Former Karnataka Congress party chief B. Janardhana Poojary last week announced during poll campaign that the ban would be lifted if the Congress was voted to power, inviting a barrage of criticism.
Now other Congress leaders are making it a point to dismiss Poojary’s statement as his “personal view” and not that of the party.
Former deputy chief minister and now head of the Congress Campaign Committee, Siddaramiah told reporters in Davangere in central Karnataka Monday that the party had no plans to lift the ban on arrack.
State Congress chief Mallikarjun Kharge too has distanced himself from Poojary’s statement.

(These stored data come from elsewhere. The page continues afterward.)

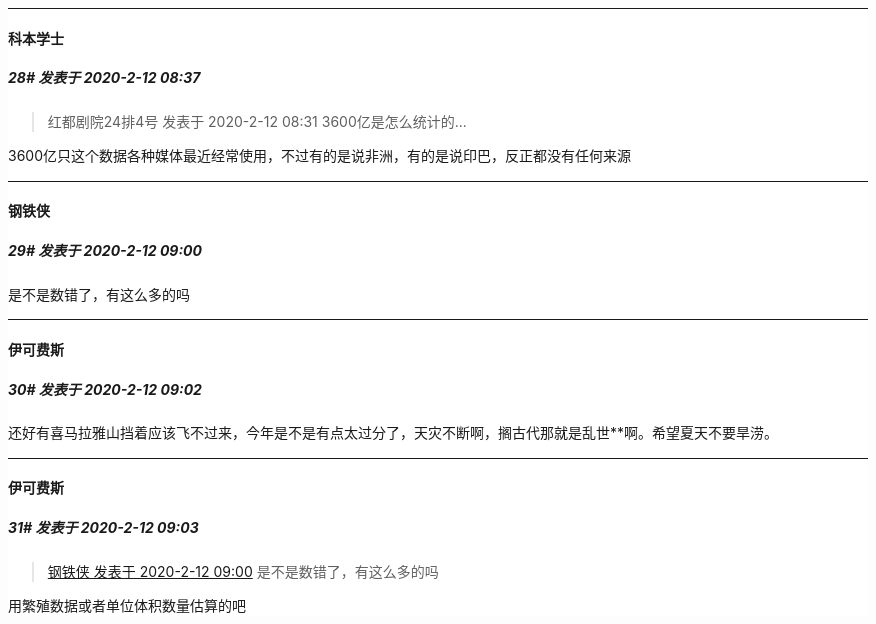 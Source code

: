 

-----

####  科本学士  
##### 28#       发表于 2020-2-12 08:37



<blockquote>红都剧院24排4号 发表于 2020-2-12 08:31
3600亿是怎么统计的...</blockquote>
3600亿只这个数据各种媒体最近经常使用，不过有的是说非洲，有的是说印巴，反正都没有任何来源







-----

####  钢铁侠  
##### 29#       发表于 2020-2-12 09:00




是不是数错了，有这么多的吗







-----

####  伊可费斯  
##### 30#       发表于 2020-2-12 09:02




还好有喜马拉雅山挡着应该飞不过来，今年是不是有点太过分了，天灾不断啊，搁古代那就是乱世**啊。希望夏天不要旱涝。







-----

####  伊可费斯  
##### 31#       发表于 2020-2-12 09:03



<blockquote><a href="httphttps://bbs.saraba1st.com/2b/forum.php?mod=redirect&amp;goto=findpost&amp;pid=46394318&amp;ptid=1913404" target="_blank">钢铁侠 发表于 2020-2-12 09:00</a>
是不是数错了，有这么多的吗</blockquote>
用繁殖数据或者单位体积数量估算的吧






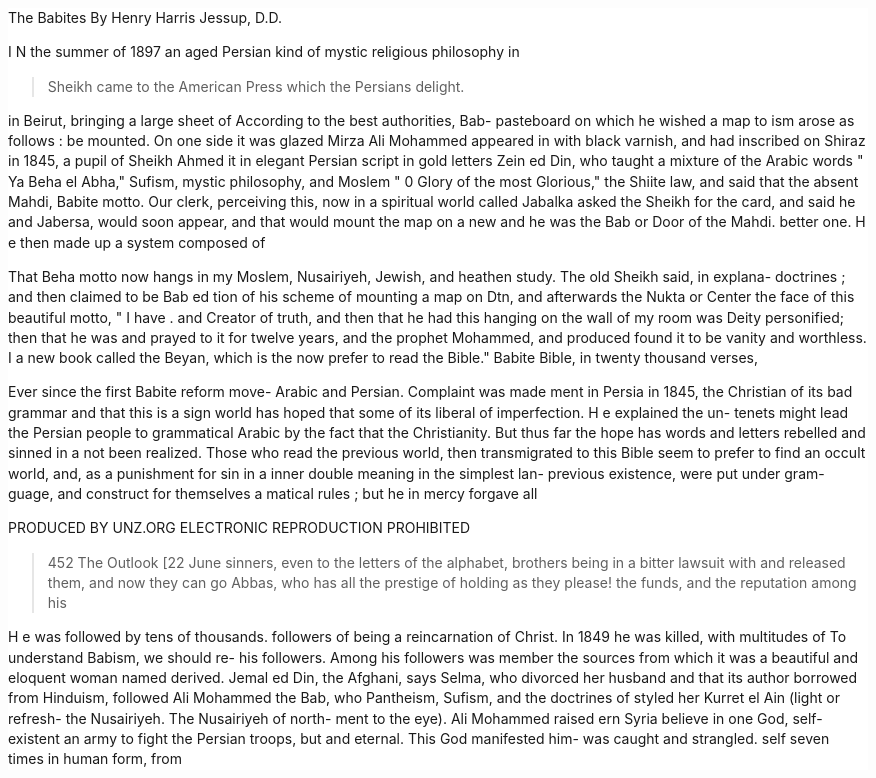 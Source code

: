 The Babites
By Henry Harris Jessup, D.D.

I    N the summer of 1897 an aged Persian kind of mystic religious philosophy in

> Sheikh came to the American Press which the Persians delight.

in Beirut, bringing a large sheet of      According to the best authorities, Bab-
pasteboard on which he wished a map to ism arose as follows :
be mounted. On one side it was glazed           Mirza Ali Mohammed appeared in
with black varnish, and had inscribed on Shiraz in 1845, a pupil of Sheikh Ahmed
it in elegant Persian script in gold letters Zein ed Din, who taught a mixture of
the Arabic words " Ya Beha el Abha," Sufism, mystic philosophy, and Moslem
" 0 Glory of the most Glorious," the Shiite law, and said that the absent Mahdi,
Babite motto. Our clerk, perceiving this, now in a spiritual world called Jabalka
asked the Sheikh for the card, and said he and Jabersa, would soon appear, and that
would mount the map on a new and he was the Bab or Door of the Mahdi.
better one.                                  H e then made up a system composed of

That Beha motto now hangs in my Moslem, Nusairiyeh, Jewish, and heathen
study. The old Sheikh said, in explana- doctrines ; and then claimed to be Bab ed
tion of his scheme of mounting a map on Dtn, and afterwards the Nukta or Center
the face of this beautiful motto, " I have . and Creator of truth, and then that he
had this hanging on the wall of my room was Deity personified; then that he was
and prayed to it for twelve years, and the prophet Mohammed, and produced
found it to be vanity and worthless. I a new book called the Beyan, which is the
now prefer to read the Bible."               Babite Bible, in twenty thousand verses,

Ever since the first Babite reform move- Arabic and Persian. Complaint was made
ment in Persia in 1845, the Christian of its bad grammar and that this is a sign
world has hoped that some of its liberal of imperfection. H e explained the un-
tenets might lead the Persian people to grammatical Arabic by the fact that the
Christianity. But thus far the hope has words and letters rebelled and sinned in a
not been realized. Those who read the previous world, then transmigrated to this
Bible seem to prefer to find an occult world, and, as a punishment for sin in a
inner double meaning in the simplest lan- previous existence, were put under gram-
guage, and construct for themselves a matical rules ; but he in mercy forgave all

PRODUCED BY UNZ.ORG
ELECTRONIC REPRODUCTION PROHIBITED
> 452                                  The Outlook                                            [22 June
> sinners, even to the letters of the alphabet,   brothers being in a bitter lawsuit with
> and released them, and now they can go          Abbas, who has all the prestige of holding
as they please!                                 the funds, and the reputation among his

H e was followed by tens of thousands.       followers of being a reincarnation of Christ.
In 1849 he was killed, with multitudes of           To understand Babism, we should re-
his followers. Among his followers was           member the sources from which it was
a beautiful and eloquent woman named             derived. Jemal ed Din, the Afghani, says
Selma, who divorced her husband and              that its author borrowed from Hinduism,
followed Ali Mohammed the Bab, who               Pantheism, Sufism, and the doctrines of
styled her Kurret el Ain (light or refresh-      the Nusairiyeh. The Nusairiyeh of north-
ment to the eye). Ali Mohammed raised            ern Syria believe in one God, self-existent
an army to fight the Persian troops, but         and eternal. This God manifested him-
was caught and strangled.                        self seven times in human form, from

The party manifesto for the polls makes no mention about this. “We are in favour of continuing the ban,” he said in Chitapur in northern Karnataka district of Gulbarga from where he is contesting.
Manufacture and sale of arrack was banned in July 2007 by the then deputy chief minister and finance minister B.S. Yediyurappa of the BJP. He is now the party’s chief ministerial candidate in the assembly polls that got underway May 10.
The ban was demanded by women’s groups, particularly in villages, on the ground that their menfolk spent most of their earnings on arrack, which is sold at comparatively cheaper rates than IMFL (Indian Made Foreign Liquor).
The Karnataka government’s earnings in the last few years from excise and other duties on arrack sale were around Rs.16 billion a year.
The loss has been somewhat made up by the increased sale of cheaper variety of IMFL, introduced following the arrack ban, according to the state excise department.
The ban was widely welcomed by women’s groups.